### Records provided
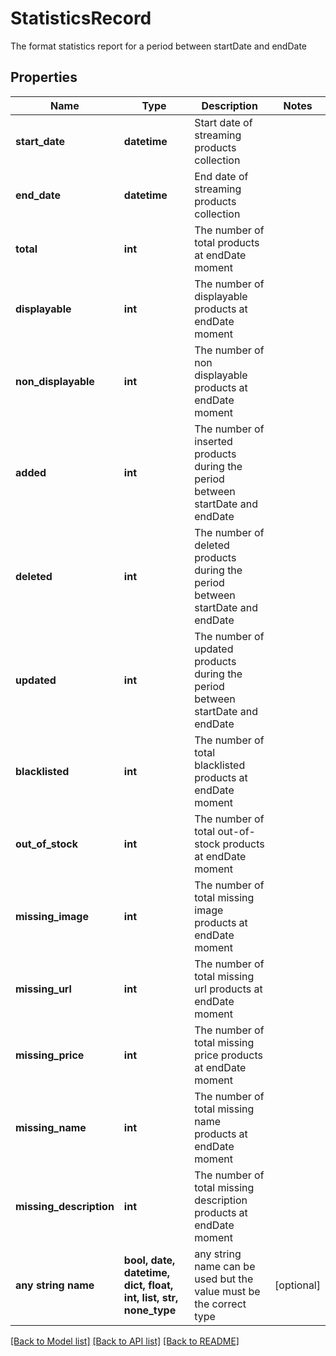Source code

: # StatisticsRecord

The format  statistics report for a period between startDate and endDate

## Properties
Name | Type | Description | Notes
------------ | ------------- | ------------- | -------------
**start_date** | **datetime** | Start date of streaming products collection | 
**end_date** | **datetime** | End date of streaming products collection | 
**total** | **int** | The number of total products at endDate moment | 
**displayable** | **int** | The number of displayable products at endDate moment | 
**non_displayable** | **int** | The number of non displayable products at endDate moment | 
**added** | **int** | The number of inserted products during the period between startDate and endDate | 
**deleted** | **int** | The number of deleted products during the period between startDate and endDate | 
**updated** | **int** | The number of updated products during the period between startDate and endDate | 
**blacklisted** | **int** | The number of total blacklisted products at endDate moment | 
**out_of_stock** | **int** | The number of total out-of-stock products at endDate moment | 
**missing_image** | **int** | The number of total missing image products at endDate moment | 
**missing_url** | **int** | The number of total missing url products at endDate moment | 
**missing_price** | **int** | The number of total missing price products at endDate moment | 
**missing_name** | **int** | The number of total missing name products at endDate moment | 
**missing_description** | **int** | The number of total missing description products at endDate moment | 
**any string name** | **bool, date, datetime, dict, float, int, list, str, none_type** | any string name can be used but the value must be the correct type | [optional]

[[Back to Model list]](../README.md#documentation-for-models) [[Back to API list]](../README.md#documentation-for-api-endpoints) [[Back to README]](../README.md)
######
About this task: The answer should be nothing more than the lines from the one with "out-of-stock products at endDate moment |" through the end of the entries, restated word for word.

Solution for this task:
**out_of_stock** | **int** | The number of total out-of-stock products at endDate moment | 
**missing_image** | **int** | The number of total missing image products at endDate moment | 
**missing_url** | **int** | The number of total missing url products at endDate moment | 
**missing_price** | **int** | The number of total missing price products at endDate moment | 
**missing_name** | **int** | The number of total missing name products at endDate moment | 
**missing_description** | **int** | The number of total missing description products at endDate moment | 
**any string name** | **bool, date, datetime, dict, float, int, list, str, none_type** | any string name can be used but the value must be the correct type | [optional]

[[Back to Model list]](../README.md#documentation-for-models) [[Back to API list]](../README.md#documentation-for-api-endpoints) [[Back to README]](../README.md)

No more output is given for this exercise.